Information given:
§ §

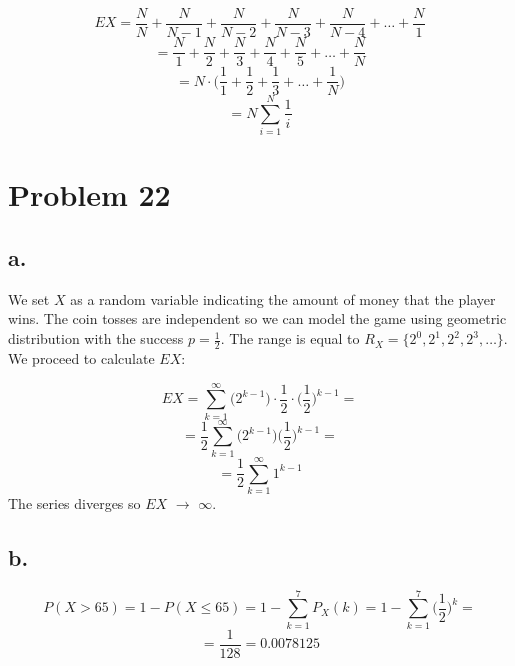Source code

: \documentclass{article}
\begin{document}
\begin{equation*}
    EX = \frac{N}{N} + \frac{N}{N-1} + \frac{N}{N-2} + \frac{N}{N-3} + \frac{N}{N-4} + \dots + \frac{N}{1}
\end{equation*}
\begin{equation*}
    =  \frac{N}{1} + \frac{N}{2} + \frac{N}{3} + \frac{N}{4} + \frac{N}{5} + \dots + \frac{N}{N}
\end{equation*}
\begin{equation*}
    = N \cdot \Big( \frac{1}{1} + \frac{1}{2} + \frac{1}{3} + \dots + \frac{1}{N} \Big)
\end{equation*}
\begin{equation*}
    = N \sum_{i=1}^{N} \frac{1}{i}
\end{equation*}

\section*{Problem 22}

\subsection*{a.}

We set \(X\) as a random variable indicating the amount of money that the player wins.
The coin tosses are independent so we can model the game using geometric distribution with
the success \(p = \frac{1}{2}\). The range is equal to \(R_{X} = \{2^{0}, 2^{1}, 2^{2}, 2^{3}, \dots \}\).
We proceed to calculate \(EX\):

\begin{equation*}
    EX = \sum_{k=1}^{\infty} \Big(2^{k-1}\Big) \cdot \frac{1}{2} \cdot \Big(\frac{1}{2}\Big)^{k-1} =
\end{equation*}
\begin{equation*}
    = \frac{1}{2} \sum_{k=1}^{\infty} \Big(2^{k-1}\Big) \Big(\frac{1}{2}\Big)^{k-1} =
\end{equation*}
\begin{equation*}
    = \frac{1}{2} \sum_{k=1}^{\infty} 1^{k-1}
\end{equation*}
The series diverges so \(EX\) \(\rightarrow\) \(\infty\).


\subsection*{b.}


\begin{equation*}
    P(X > 65) = 1 - P(X \leq 65) = 1 - \sum_{k=1}^{7} P_{X}(k) = 1 - \sum_{k=1}^{7} \Big(\frac{1}{2}\Big)^{k} =
\end{equation*}
\begin{equation*}
    = \frac{1}{128} = 0.0078125
\end{equation*}
\end{document}
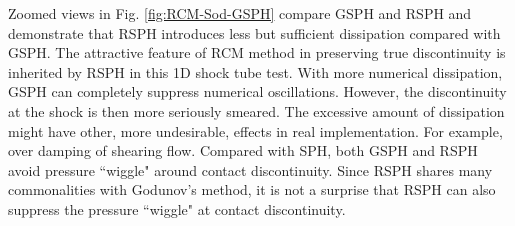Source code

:Zoomed views in Fig. \ref{fig:RCM-Sod-GSPH} compare GSPH and RSPH and demonstrate that RSPH introduces less but sufficient dissipation compared with GSPH. The attractive feature of RCM method in preserving true discontinuity is inherited by RSPH in this 1D shock tube test. With more numerical dissipation, GSPH can completely suppress numerical oscillations. However, the discontinuity at the shock is then more seriously smeared. The excessive amount of dissipation might have other, more undesirable, effects in real implementation. For example, over damping of shearing flow. Compared with SPH, both GSPH and RSPH avoid pressure ``wiggle" around contact discontinuity. Since RSPH shares many commonalities   with Godunov's method, it is not a surprise that RSPH can also suppress the pressure ``wiggle" at contact discontinuity.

§ §

What is required: Report the number of lines above that hold "infty", and leave out everything else.

Task solution: 4